Task brief. Scan the entries below for the word "codecanyon" and copy every line where it turns up.

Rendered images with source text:
☆ ☆ ☆ ☆ ☆

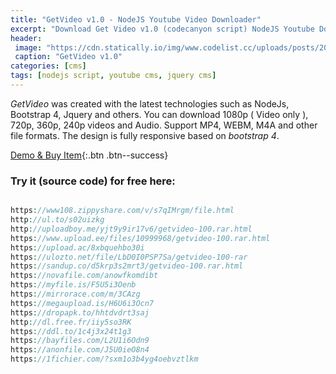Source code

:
 ```yaml
---
title: "GetVideo v1.0 - NodeJS Youtube Video Downloader"
excerpt: "Download Get Video v1.0 (codecanyon script) NodeJS Youtube Dowloader CMS free"
header:
 image: "https://cdn.statically.io/img/www.codelist.cc/uploads/posts/2020-01/1579432913_getvideo.png"
 caption: "GetVideo v1.0"
categories: [cms]
tags: [nodejs script, youtube cms, jquery cms]
---
```


*GetVideo* was created with the latest technologies such as NodeJs, Bootstrap 4, Jquery and others. You can download 1080p ( Video only ), 720p, 360p, 240p videos and Audio. Support MP4, WEBM, M4A and other file formats. The design is fully responsive based on *bootstrap 4*.

[Demo & Buy Item](https://codecanyon.net/item/getvideo-nodejs-youtube-video-downloader/21774189){:.btn .btn--success}

### Try it (source code) for free here:

```php

https://www108.zippyshare.com/v/s7qIMrgm/file.html
http://ul.to/s02uizkg
http://uploadboy.me/yjt9y9ir17v6/getvideo-100.rar.html
https://www.upload.ee/files/10999968/getvideo-100.rar.html
https://upload.ac/8xbquehbo30i
https://ulozto.net/file/LbD0I0PSP7Sa/getvideo-100-rar
https://sandup.co/d5krp3s2mrt3/getvideo-100.rar.html
https://novafile.com/anowfkomdibt
https://myfile.is/F5U5i3Oenb
https://mirrorace.com/m/3CAzg
https://megaupload.is/H6U6i3Ocn7
https://dropapk.to/hhtdvdrt3saj
http://dl.free.fr/iiy5so3RK
https://ddl.to/1c4j3x24t1g3
https://bayfiles.com/L2U1i6Odn9
https://anonfile.com/J5U0ieO8n4
https://1fichier.com/?sxm1o3b4yg4oebvztlkm
```
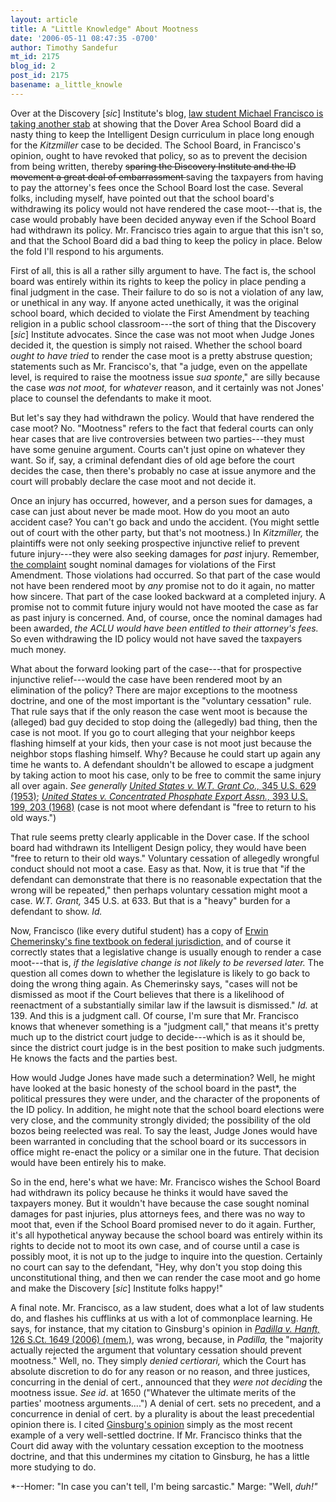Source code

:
 ```yaml
---
layout: article
title: A "Little Knowledge" About Mootness
date: '2006-05-11 08:47:35 -0700'
author: Timothy Sandefur
mt_id: 2175
blog_id: 2
post_id: 2175
basename: a_little_knowle
---
```

Over at the Discovery [<em>sic</em>] Institute's blog, <a href="http://www.evolutionnews.org/2006/05/did_dover_care_about_taxpayer_1.html">law student Michael Francisco is taking another stab</a> at showing that the Dover Area School Board did a nasty thing to keep the Intelligent Design curriculum in place long enough for the <em>Kitzmiller </em>case to be decided. The School Board, in Francisco's opinion, ought to have revoked that policy, so as to prevent the decision from being written, thereby <strike>sparing the Discovery Institute and the ID movement a great deal of embarrassment </strike>saving the taxpayers from having to pay the attorney's fees once the School Board lost the case. Several folks, including myself, have pointed out that the school board's withdrawing its policy would not have rendered the case moot---that is, the case would probably have been decided anyway even if the School Board had withdrawn its policy. Mr. Francisco tries again to argue that this isn't so, and that the School Board did a bad thing to keep the policy in place. Below the fold I'll respond to his arguments. 

<!--more-->

First of all, this is all a rather silly argument to have. The fact is, the school board was entirely within its rights to keep the policy in place pending a final judgment in the case. Their failure to do so is not a violation of any law, or unethical in any way. If anyone acted unethically, it was the original school board, which decided to violate the First Amendment by teaching religion in a public school classroom---the sort of thing that the Discovery [<em>sic</em>] Institute advocates. Since the case was not moot when Judge Jones decided it, the question is simply not raised. Whether the school board <i>ought to have tried</i> to render the case moot is a pretty abstruse question; statements such as Mr. Francisco's, that  "a judge, even on the appellate level, is required to raise the mootness issue<i> sua sponte</i>," are silly because the case <i>was not moot,</i> for <i>whatever</i> reason, and it certainly was not Jones' place to counsel the defendants to make it moot. 

But let's say they had withdrawn the policy. Would that have rendered the case moot? No. "Mootness" refers to the fact that federal courts can only hear cases that are live controversies between two parties---they must have some genuine argument. Courts can't just opine on whatever they want. So if, say, a criminal defendant dies of old age before the court decides the case, then there's probably no case at issue anymore and the court will probably declare the case moot and not decide it. 

Once an injury has occurred, however, and a person sues for damages, a case can just about never be made moot. How do you moot an auto accident case? You can't go back and undo the accident. (You might settle out of court with the other party, but that's not mootness.) In <i>Kitzmiller,</i> the plaintiffs were not only seeking prospective injunctive relief to prevent future injury---they were also seeking damages for <i>past</i> injury. Remember, <a href="http://www.aclu.org/evolution/legal/complaint.pdf">the complaint</a> sought nominal damages for violations of the First Amendment. Those violations had occurred. So that part of the case would not have been rendered moot by <em>any </em>promise not to do it again, no matter how sincere. That part of the case looked backward at a completed injury. A promise not to commit future injury would not have mooted the case as far as past injury is concerned. And, of course, once the nominal damages had been awarded,<i> the ACLU would have been entitled to their attorney's fees.</i> So even withdrawing the ID policy would not have saved the taxpayers much money. 

What about the forward looking part of the case---that for prospective injunctive relief---would the case have been rendered moot by an elimination of the policy? There are major exceptions to the mootness doctrine, and one of the most important is the "voluntary cessation" rule. That rule says that if the only reason the case went moot is because the (alleged) bad guy decided to stop doing the (allegedly) bad thing, then the case is not moot. If you go to court alleging that your neighbor keeps flashing himself at your kids, then your case is not moot just because the neighbor stops flashing himself. Why? Because he could start up again any time he wants to. A defendant shouldn't be allowed to escape a judgment by taking action to moot his case, only to be free to commit the same injury all over again. <em>See generally <a href="http://caselaw.lp.findlaw.com/scripts/getcase.pl?navby=case&court=us&vol=345&page=630">United States v. W.T. Grant Co., </em>345 U.S. 629 (1953)</a>; <em><a href="http://caselaw.lp.findlaw.com/scripts/getcase.pl?navby=case&court=us&vol=393&page=199#203">United States v. Concentrated Phosphate Export Assn., </em>393 U.S. 199, 203 (1968)</a> (case is not moot where defendant is "free to return to his old ways.")

That rule seems pretty clearly applicable in the Dover case. If the school board had withdrawn its Intelligent Design policy, they would have been "free to return to their old ways." Voluntary cessation of allegedly wrongful conduct should not moot a case. Easy as that. Now, it is true that "if the defendant can demonstrate that there is no reasonable expectation that the wrong will be repeated," then perhaps voluntary cessation might moot a case. <em>W.T. Grant,</em> 345 U.S. at 633. But that is a "heavy" burden for a defendant to show. <em>Id.</em>

Now, Francisco (like every dutiful student) has a copy of <a href="http://www.amazon.com/gp/product/0735527180/sr=8-3/qid=1147356608/ref=pd_bbs_3/002-2674358-2504005?%5Fencoding=UTF8">Erwin Chemerinsky's fine textbook on federal jurisdiction,</a> and of course it correctly states that a legislative change is usually enough to render a case moot---that is, <em>if the legislative change is not likely to be reversed later. </em>The question all comes down to whether the legislature is likely to go back to doing the wrong thing again. As Chemerinsky says, "cases will not be dismissed as moot if the Court believes that there is a likelihood of reenactment of a substantially similar law if the lawsuit is dismissed."<em> Id. </em>at 139. And this is a judgment call. Of course, I'm sure that Mr. Francisco knows that whenever something is a "judgment call," that means it's pretty much up to the district court judge to decide---which is as it should be, since the district court judge is in the best position to make such judgments. He knows the facts and the parties best.

How would Judge Jones have made such a determination? Well, he might have looked at the basic honesty of the school board in the past*, the political pressures they were under, and the character of the proponents of the ID policy. In addition, he might note that the school board elections were very close, and the community strongly divided; the possibility of the old bozos being reelected was real. To say the least, Judge Jones would have been warranted in concluding that the school board or its successors in office might re-enact the policy or a similar one in the future. That decision would have been entirely his to make. 

So in the end, here's what we have: Mr. Francisco wishes the School Board had withdrawn its policy because he thinks it would have saved the taxpayers money. But it wouldn't have because the case sought nominal damages for past injuries, plus attorneys fees, and there was no way to moot that, even if the School Board promised never to do it again. Further, it's all hypothetical anyway because the school board was entirely within its rights to decide not to moot its own case, and of course until a case is possibly moot, it is not up to the judge to inquire into the question. Certainly no court can say to the defendant, "Hey, why don't you stop doing this unconstitutional thing, and then we can render the case moot and go home and make the Discovery [<i>sic</i>] Institute folks happy!" 

A final note. Mr. Francisco, as a law student, does what a lot of law students do, and flashes his cufflinks at us with a lot of commonplace learning. He says, for instance, that my citation to Ginsburg's opinion in <em><a href="http://www.supremecourtus.gov/opinions/05pdf/05-533Kennedy.pdf ">Padilla v. Hanft, </em>126 S.Ct. 1649 (2006) (mem.),</a> was wrong, because, in <em>Padilla, </em> the "majority actually rejected the argument that voluntary cessation should prevent mootness." Well, no. They simply <em>denied certiorari,</em> which the Court has absolute discretion to do for any reason or no reason, and three justices, concurring in the denial of cert., announced that they <em>were not deciding </em>the mootness issue. <em>See id</em>. at 1650 ("Whatever the ultimate merits of the parties' mootness arguments....") A denial of cert. sets no precedent, and a concurrence in denial of cert. by a plurality is about the least precedential opinion there is. I cited <a href="http://www.supremecourtus.gov/ opinions/05pdf/05-533Ginsburg.pdf ">Ginsburg's opinion</a> simply as the most recent example of a very well-settled doctrine. If Mr. Francisco thinks that the Court did away with the voluntary cessation exception to the mootness doctrine, and that this undermines my citation to Ginsburg, he has a little more studying to do. 

*--Homer: "In case you can't tell, I'm being sarcastic."
Marge: "Well, <em>duh!"</em>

☆ ☆ ☆ ☆ ☆

Task output.
excerpt: "Download Get Video v1.0 (codecanyon script) NodeJS Youtube Dowloader CMS free"
[Demo & Buy Item](https://codecanyon.net/item/getvideo-nodejs-youtube-video-downloader/21774189){:.btn .btn--success}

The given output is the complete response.